La recopilación de estos datos servirá para construir una postura sólida de cara a la negociación del próximo ciclo de planificación hidrológica, que abarcará el periodo 2028-2032.
Un conflicto de largo recorrido
La batalla por el agua del Tajo-Segura no es nueva. Las comunidades autónomas afectadas ya presentaron recursos judiciales ante el Tribunal Supremo para anular la planificación hidrológica que preveía estos recortes. Sin embargo, los tribunales no les dieron la razón. A pesar de ello, los ejecutivos de Valencia, Murcia y Andalucía han mantenido una postura unida, insistiendo en que las reglas de explotación del acueducto son "arbitrarias" y no se basan en criterios técnicos objetivos.
Un trasfondo político y social
Los regantes, principales afectados por la medida, perciben un claro componente político en la decisión.
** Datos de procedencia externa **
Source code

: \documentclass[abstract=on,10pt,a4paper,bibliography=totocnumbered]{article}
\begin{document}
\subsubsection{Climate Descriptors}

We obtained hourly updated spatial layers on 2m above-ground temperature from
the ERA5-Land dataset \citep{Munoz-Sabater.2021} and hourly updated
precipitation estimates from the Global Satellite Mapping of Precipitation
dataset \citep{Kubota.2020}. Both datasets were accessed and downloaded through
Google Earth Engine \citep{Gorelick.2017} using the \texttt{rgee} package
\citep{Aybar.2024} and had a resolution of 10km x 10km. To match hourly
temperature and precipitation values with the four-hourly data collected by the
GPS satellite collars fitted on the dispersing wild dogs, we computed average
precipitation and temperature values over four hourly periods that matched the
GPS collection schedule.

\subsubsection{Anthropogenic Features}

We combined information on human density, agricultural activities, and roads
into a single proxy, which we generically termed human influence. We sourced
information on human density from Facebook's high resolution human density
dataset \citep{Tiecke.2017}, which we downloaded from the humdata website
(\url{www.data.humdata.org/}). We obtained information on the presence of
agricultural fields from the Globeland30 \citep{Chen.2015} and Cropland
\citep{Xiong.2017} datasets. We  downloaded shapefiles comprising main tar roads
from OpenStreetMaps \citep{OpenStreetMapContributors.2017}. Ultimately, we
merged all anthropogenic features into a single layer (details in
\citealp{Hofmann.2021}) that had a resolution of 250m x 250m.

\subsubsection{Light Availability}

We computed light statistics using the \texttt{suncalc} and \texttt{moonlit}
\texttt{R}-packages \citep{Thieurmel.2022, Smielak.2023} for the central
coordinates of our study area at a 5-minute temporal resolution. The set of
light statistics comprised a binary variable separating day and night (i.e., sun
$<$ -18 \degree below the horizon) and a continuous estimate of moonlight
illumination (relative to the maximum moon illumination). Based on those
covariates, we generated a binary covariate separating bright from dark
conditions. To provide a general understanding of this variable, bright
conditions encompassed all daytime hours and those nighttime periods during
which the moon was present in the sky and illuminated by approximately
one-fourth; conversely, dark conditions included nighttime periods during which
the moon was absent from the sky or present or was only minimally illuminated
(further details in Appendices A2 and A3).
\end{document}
Lucas Jiménez, presidente del Sindicato Central de Regantes (SCRATS), ha recordado en varias ocasiones que acabar con el trasvase fue una "promesa electoral" del presidente del Gobierno, Pedro Sánchez, durante un mitin en Albacete.
La tensión política se agudiza con la presencia en el Consejo de Ministros de Milagros Tolón, actual ministra de Educación y exalcaldesa de Toledo. Durante su mandato municipal, Tolón visitó Murcia en 2022 y abogó públicamente por el fin del trasvase, una postura que ahora genera desconfianza en el sector agrícola levantino.
Mientras las administraciones autonómicas preparan sus informes y estrategias legales, los agricultores del sureste español miran al futuro con incertidumbre, dependiendo de una decisión que consideran vital no solo para sus cosechas, sino para la supervivencia de un modelo económico que ha convertido a la región en una de las principales despensas de Europa.